ぼんやりと顔を見ながらそんなことを考えていたら赤い人は顔をしかめながら自分のマントをはずして私を包むようにかけた。
「俺の名はヴィヴァルディ。連れと旅の途中で、水を汲みに来た。危害は加えない。とりあえず食べ物と服はあるので、来てくれないか?」
悪い人では、なさそうだな。赤い人あらためヴィヴァルディ。初対面の男の手を握るのは抵抗があるが、しかしここで手を取るのが一番手っ取り早い現状把握の方法だろう。旅の最中に帯剣するような治安では、次に私が出会う存在が肉食獣だったりするかも知れないし。保護してくれるみたいだし。

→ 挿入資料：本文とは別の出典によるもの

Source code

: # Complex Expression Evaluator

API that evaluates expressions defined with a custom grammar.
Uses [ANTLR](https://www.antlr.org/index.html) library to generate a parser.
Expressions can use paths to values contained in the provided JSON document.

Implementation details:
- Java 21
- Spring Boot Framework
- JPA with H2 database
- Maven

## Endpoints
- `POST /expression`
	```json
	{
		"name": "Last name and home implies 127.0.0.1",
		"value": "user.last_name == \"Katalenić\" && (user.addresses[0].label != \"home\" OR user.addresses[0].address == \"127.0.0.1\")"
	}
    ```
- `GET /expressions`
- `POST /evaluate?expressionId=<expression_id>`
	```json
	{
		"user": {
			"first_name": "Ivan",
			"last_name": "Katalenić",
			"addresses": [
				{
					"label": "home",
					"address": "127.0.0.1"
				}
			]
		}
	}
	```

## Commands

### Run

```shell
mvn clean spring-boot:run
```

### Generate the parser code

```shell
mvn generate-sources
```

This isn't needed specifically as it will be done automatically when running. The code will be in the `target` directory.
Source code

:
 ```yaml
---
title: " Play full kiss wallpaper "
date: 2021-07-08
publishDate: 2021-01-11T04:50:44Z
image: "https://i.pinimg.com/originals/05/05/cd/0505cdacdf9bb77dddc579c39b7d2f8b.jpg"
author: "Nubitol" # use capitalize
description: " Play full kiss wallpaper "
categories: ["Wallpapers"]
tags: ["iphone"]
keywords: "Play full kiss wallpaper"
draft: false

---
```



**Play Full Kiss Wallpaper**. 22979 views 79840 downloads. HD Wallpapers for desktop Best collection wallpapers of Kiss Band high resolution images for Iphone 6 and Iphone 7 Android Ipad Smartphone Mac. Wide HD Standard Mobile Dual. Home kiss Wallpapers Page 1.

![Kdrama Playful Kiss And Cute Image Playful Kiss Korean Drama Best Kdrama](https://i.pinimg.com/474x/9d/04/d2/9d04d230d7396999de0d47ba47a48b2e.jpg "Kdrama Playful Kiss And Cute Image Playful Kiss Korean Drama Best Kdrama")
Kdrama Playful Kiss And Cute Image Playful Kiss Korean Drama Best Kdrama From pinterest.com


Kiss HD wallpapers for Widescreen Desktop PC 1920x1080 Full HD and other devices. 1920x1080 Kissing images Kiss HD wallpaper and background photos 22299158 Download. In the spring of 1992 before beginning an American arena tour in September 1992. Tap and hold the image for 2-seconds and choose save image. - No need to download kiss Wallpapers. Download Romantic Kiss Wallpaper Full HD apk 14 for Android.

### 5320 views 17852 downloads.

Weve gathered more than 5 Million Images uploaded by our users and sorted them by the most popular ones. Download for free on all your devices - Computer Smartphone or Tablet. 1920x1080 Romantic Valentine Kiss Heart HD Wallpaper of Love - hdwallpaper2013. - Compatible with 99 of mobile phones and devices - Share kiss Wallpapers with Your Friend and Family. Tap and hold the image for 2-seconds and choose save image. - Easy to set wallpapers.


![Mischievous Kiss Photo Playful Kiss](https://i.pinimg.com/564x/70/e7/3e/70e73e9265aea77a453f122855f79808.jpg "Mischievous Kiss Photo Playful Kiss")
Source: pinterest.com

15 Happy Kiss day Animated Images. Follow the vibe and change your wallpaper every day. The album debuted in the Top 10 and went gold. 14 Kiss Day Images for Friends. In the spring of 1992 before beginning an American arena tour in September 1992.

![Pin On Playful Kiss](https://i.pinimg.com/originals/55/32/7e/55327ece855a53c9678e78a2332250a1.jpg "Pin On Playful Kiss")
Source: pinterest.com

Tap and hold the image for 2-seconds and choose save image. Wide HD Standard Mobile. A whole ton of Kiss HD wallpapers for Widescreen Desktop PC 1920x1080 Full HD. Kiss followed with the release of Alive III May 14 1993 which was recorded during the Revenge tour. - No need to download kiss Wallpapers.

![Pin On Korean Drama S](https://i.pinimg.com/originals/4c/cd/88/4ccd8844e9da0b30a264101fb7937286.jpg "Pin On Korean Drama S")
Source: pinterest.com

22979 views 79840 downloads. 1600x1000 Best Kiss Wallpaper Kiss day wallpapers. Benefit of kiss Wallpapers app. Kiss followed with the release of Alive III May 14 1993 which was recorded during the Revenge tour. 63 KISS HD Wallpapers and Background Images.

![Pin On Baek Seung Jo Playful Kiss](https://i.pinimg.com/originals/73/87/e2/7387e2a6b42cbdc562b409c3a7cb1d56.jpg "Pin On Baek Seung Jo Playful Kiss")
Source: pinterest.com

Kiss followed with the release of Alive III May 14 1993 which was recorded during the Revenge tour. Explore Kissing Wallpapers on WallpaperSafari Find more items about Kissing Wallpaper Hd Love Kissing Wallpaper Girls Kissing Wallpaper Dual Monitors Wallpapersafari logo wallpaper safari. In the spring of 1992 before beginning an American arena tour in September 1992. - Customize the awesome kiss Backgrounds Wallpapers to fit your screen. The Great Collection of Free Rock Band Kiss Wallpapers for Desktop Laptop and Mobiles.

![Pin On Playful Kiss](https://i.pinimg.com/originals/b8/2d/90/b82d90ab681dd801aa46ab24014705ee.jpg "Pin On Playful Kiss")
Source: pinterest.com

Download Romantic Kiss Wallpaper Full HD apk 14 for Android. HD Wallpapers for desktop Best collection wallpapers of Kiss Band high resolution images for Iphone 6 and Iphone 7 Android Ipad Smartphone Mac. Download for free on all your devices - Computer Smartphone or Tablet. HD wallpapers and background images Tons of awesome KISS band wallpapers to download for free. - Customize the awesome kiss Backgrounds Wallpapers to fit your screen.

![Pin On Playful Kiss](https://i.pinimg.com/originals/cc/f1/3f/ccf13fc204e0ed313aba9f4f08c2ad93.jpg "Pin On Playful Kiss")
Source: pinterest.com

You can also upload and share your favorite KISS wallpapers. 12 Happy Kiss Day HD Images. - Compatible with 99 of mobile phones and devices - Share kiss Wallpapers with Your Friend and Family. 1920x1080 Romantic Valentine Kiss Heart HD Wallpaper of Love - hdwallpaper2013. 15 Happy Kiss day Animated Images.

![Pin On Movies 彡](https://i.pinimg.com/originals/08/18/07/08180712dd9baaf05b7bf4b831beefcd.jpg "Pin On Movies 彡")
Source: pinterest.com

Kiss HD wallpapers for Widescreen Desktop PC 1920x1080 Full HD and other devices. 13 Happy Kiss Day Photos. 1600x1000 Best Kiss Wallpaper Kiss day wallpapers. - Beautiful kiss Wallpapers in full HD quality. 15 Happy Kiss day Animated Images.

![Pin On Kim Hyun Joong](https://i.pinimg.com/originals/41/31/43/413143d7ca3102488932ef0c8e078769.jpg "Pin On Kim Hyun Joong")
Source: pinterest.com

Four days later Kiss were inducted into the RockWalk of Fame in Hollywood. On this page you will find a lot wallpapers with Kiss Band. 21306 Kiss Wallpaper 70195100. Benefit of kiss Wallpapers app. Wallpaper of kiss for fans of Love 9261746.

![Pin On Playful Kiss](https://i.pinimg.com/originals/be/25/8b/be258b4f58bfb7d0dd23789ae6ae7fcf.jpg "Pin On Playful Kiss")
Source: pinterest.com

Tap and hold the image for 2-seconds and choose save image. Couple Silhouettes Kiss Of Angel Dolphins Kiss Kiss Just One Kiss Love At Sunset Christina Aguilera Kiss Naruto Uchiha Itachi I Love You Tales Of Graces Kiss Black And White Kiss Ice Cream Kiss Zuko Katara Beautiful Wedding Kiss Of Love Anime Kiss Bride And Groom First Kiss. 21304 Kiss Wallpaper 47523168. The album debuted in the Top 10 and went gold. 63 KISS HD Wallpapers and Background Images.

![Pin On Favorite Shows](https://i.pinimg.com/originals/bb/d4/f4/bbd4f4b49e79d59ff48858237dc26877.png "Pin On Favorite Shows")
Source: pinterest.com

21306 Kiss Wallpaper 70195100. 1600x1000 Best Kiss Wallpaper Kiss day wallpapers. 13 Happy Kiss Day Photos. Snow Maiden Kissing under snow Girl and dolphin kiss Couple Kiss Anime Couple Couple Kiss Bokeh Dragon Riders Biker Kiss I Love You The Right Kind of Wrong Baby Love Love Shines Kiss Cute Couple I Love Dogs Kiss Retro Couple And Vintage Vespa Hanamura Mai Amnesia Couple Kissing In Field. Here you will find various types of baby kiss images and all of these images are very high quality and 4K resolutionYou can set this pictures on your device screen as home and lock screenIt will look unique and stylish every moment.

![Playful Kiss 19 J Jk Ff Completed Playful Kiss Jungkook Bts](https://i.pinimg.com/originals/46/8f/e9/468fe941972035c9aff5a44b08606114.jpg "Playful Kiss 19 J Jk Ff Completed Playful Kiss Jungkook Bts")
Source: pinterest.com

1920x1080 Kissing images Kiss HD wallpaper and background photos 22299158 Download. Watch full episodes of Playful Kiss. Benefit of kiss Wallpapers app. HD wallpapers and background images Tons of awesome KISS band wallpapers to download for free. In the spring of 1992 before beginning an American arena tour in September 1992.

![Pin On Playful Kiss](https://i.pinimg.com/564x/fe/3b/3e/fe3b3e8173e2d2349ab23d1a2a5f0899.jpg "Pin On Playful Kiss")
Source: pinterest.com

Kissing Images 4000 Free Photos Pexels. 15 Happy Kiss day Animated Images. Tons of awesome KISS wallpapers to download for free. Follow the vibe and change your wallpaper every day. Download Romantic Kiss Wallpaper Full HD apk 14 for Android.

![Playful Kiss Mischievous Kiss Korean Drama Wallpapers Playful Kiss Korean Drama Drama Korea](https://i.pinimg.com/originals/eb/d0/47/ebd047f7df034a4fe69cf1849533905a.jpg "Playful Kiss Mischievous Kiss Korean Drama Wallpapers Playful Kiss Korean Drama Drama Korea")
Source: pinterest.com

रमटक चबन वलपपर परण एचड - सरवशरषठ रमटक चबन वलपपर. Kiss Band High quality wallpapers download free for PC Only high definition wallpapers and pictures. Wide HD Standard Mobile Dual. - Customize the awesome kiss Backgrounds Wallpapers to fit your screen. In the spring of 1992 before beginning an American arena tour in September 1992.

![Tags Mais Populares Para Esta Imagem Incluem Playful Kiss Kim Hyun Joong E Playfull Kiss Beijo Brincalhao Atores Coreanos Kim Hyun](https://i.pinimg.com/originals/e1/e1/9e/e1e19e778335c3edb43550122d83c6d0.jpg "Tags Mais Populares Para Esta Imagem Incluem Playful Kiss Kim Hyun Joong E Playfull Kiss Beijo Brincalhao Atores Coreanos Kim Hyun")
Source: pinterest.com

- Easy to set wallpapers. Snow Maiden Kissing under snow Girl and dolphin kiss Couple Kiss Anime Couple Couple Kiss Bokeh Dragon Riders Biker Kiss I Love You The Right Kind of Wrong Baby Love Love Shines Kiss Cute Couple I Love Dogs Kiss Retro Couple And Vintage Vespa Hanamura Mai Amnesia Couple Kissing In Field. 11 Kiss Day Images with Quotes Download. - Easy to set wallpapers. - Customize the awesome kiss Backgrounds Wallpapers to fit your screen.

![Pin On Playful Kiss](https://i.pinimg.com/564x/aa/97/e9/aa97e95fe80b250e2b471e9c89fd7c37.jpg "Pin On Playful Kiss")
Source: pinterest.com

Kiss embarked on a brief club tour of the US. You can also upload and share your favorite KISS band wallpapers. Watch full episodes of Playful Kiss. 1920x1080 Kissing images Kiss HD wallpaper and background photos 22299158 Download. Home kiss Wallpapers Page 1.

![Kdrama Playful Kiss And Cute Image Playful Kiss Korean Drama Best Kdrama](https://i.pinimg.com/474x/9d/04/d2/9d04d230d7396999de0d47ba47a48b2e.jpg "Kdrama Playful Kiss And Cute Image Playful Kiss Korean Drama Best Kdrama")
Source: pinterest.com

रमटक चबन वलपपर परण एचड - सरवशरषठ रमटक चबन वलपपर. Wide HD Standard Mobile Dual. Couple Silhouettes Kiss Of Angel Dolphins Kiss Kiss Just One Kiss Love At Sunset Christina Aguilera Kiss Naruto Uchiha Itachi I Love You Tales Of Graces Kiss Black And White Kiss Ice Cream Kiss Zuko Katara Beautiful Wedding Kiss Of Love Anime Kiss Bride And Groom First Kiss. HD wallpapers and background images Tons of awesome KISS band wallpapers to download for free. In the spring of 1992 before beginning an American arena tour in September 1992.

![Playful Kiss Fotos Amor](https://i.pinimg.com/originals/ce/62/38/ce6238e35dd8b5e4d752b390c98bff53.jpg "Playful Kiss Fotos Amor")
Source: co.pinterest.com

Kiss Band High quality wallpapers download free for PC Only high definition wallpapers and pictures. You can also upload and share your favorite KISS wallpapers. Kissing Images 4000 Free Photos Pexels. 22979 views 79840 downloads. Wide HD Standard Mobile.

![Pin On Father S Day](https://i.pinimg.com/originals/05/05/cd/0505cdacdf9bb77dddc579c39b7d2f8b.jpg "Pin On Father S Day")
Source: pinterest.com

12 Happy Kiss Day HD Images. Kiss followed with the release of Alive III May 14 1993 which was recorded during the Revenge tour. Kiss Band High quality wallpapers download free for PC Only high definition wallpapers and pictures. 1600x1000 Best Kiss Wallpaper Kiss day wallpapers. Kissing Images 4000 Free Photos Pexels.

ひっぱりあげられて手を引かれる。支えがある分歩きやすいな、と気を緩めたところで転びそうになって抱きとめられた。くそう、女だったらドキドキするシーンだぞ!ちょっとテンションが上がったが軽い舌うちが聞こえた。
流石にいらっとしたのかと思ったが、丁寧に抱きかかえられた。お姫様だっこ体勢だなぁ。顔を見上げるとなかなかに険しい表情。怒ってそう……だけどこれは私に対してなのかな?わからん……まぁ、いいか。